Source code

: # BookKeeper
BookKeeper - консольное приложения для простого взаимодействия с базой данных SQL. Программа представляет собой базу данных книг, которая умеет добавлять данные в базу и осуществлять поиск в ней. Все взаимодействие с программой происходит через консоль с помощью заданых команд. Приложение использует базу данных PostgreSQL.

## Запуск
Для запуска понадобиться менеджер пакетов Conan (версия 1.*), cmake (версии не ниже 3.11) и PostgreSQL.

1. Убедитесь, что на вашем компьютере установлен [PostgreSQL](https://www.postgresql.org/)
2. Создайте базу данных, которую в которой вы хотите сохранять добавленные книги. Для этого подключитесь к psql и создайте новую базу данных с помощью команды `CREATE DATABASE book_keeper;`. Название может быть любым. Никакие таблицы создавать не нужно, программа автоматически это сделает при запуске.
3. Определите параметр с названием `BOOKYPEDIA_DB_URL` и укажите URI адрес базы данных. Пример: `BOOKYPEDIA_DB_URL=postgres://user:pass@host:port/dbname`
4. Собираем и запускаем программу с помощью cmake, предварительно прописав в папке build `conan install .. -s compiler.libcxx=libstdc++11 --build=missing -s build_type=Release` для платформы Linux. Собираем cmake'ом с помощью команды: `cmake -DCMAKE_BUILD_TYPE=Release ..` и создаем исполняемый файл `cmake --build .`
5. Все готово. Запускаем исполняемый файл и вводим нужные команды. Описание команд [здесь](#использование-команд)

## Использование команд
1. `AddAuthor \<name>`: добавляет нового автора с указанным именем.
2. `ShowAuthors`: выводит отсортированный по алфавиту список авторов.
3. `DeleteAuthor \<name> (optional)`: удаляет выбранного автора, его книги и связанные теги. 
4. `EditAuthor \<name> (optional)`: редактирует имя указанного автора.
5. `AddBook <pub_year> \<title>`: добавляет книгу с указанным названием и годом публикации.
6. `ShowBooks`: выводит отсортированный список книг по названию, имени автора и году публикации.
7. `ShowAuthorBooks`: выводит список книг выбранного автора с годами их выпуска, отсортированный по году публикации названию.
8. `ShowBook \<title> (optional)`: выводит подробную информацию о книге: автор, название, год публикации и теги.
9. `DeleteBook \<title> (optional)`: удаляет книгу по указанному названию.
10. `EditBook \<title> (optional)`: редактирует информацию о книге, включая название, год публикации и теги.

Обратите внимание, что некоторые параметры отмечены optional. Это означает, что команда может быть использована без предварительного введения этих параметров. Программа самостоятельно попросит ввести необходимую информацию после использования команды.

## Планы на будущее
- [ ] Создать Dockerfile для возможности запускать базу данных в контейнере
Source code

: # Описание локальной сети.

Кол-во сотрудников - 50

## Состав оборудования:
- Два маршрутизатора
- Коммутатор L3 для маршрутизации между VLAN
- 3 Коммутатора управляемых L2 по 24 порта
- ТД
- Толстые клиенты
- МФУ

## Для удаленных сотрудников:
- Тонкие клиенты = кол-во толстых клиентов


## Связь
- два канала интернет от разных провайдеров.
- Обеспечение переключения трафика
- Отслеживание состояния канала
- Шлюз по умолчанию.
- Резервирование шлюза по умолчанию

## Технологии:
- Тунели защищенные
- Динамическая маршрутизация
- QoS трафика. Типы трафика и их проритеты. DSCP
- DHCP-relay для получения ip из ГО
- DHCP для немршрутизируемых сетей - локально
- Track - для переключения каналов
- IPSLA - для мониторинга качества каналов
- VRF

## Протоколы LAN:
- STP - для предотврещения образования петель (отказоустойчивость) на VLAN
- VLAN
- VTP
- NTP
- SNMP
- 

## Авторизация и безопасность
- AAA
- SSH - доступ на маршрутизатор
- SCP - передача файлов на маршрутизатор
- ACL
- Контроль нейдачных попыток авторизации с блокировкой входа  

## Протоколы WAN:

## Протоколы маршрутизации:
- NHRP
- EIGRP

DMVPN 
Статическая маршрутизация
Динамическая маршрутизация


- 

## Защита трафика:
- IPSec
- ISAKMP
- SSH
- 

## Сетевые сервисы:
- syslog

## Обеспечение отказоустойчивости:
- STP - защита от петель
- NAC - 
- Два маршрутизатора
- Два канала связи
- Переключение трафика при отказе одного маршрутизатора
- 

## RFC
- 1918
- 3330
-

■ How to complete this task: Copy out each line in the listing that has the word "Описание".

■ Response:
5. Все готово. Запускаем исполняемый файл и вводим нужные команды. Описание команд [здесь](#использование-команд)
: # Описание локальной сети.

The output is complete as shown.